Supreme Court: Address the Real Problem With AG Staff Emails
Peter F. Vaira 09/15/2015
There have been numerous legal filings concerning the actions of state Attorney General Kathleen Kane, including criminal charges against her. In addition, there have been many disclosures that employees and former employees of the Attorney General’s Office have been sending and receiving obscene emails with many others, including members of the judiciary. Many of the senders were employees on staff of the attorney general prior to Kane taking office.
In this flurry of charges and counter-charges, the bar and the courts have side-stepped a major issue. There is substantial evidence that employees of the attorney general have been communicating privately with the judiciary. This includes attorney general personnel and judges involved in both civil and criminal cases. A number of people have been dismissed from employment, or have retired. There are many others still employed in the Attorney General’s Office or in other prosecutors’ offices. What was the extent of these communications? How many attorney general personnel and members of the judiciary were involved? These figures, and the identity of the people involved, have never been fully disclosed. The fact that such people may no longer be employed by the attorney general or are no longer a member of the judiciary should not be a reason for not making an inquiry. What effect has the private communications had on what should be the arm’s-length relationship between the prosecutor and the court?
The Pennsylvania Supreme Court acted swiftly in response to the allegations involving former state Supreme Court Justice Seamus McCaffery. Since then there has been no reaction from the judiciary. This is not a one-event situation. These communications have been continuing for several years. This has surely affected the separation of powers between the executive branch and the judiciary. The executive branch may have polluted and seriously affected the judiciary.

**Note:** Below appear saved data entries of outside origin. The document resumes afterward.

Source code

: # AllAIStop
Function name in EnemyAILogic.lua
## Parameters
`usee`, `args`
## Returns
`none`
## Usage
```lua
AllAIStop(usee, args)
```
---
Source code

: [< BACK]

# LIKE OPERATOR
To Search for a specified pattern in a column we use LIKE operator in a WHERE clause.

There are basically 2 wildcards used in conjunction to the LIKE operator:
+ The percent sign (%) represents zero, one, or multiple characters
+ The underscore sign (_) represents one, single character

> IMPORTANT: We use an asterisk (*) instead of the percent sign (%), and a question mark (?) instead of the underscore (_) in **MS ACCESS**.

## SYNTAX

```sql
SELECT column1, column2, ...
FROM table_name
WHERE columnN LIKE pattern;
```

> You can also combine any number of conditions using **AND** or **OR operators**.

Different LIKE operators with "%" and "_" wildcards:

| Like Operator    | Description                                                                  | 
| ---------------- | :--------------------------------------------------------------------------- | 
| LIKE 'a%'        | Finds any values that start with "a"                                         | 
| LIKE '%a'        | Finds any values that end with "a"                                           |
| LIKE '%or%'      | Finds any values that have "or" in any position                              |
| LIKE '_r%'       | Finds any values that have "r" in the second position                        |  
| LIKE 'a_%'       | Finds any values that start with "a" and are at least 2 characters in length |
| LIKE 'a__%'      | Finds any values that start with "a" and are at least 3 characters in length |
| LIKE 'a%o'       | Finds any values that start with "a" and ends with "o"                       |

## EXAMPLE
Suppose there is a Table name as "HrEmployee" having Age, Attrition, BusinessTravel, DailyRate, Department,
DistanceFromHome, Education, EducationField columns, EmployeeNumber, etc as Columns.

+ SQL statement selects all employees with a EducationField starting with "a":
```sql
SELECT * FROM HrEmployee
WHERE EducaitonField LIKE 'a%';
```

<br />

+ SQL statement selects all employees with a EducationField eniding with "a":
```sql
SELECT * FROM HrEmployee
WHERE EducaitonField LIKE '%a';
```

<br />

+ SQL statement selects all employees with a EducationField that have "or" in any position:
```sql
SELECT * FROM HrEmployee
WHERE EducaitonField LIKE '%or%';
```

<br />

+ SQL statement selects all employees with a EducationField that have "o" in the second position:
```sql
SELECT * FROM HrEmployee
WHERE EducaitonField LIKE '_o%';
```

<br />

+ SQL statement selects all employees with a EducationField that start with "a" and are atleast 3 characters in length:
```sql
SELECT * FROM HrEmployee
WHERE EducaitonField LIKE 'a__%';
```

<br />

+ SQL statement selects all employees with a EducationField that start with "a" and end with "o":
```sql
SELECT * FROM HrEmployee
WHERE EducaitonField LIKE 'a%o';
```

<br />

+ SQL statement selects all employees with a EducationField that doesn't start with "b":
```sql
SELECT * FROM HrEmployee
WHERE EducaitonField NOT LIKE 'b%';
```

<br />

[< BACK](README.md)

Former Chief Justice Ronald D. Castille, in an interview with the Philadelphia Daily News, “said the emails, if judges exchanged them, could cause problems two ways under the state’s Judicial Code of Conduct. First, using state computers to exchange the emails would violate that code. A conflict of interest is also possible if a judge exchanged explicit emails in private with a prosecutor who also appeared in his court to argue cases.” Castille told the Daily News, “If you’re emailing back and forth with the Attorney General’s Office as a judge it might show you have a conflict that will require you to recuse yourself from these cases.”
The Supreme Court has the power and the duty to assure the bar and the public that the judiciary will remain independent, and not suffer from such compromise. Presently there is no reaction from the bench or bar; they all seem to be awaiting the outcome of the Kane prosecutions. The Kane prosecution should not prevent the Supreme Court from cleaning up the situation caused by these questionable private communications. The Supreme Court must determine the relationship between the senders and the recipients, and what effect those private relationships have had on the independence of the courts, and what effect those relationships had on civil and criminal cases in which those individuals were involved. What other private relationships exist aside from the sending of pornographic material? Criminal and civil defendants, and civil claimants, are entitled to a fair shake, and entitled to a prosecutor who is only dealing with the merits of a criminal or civil prosecution, and is dealing on an arm’s-length relationship with the court. This includes the grand jury process, which is very vulnerable to relationships developing between the prosecutor and the grand jury judge. It is time to stomp out these informal private relationships.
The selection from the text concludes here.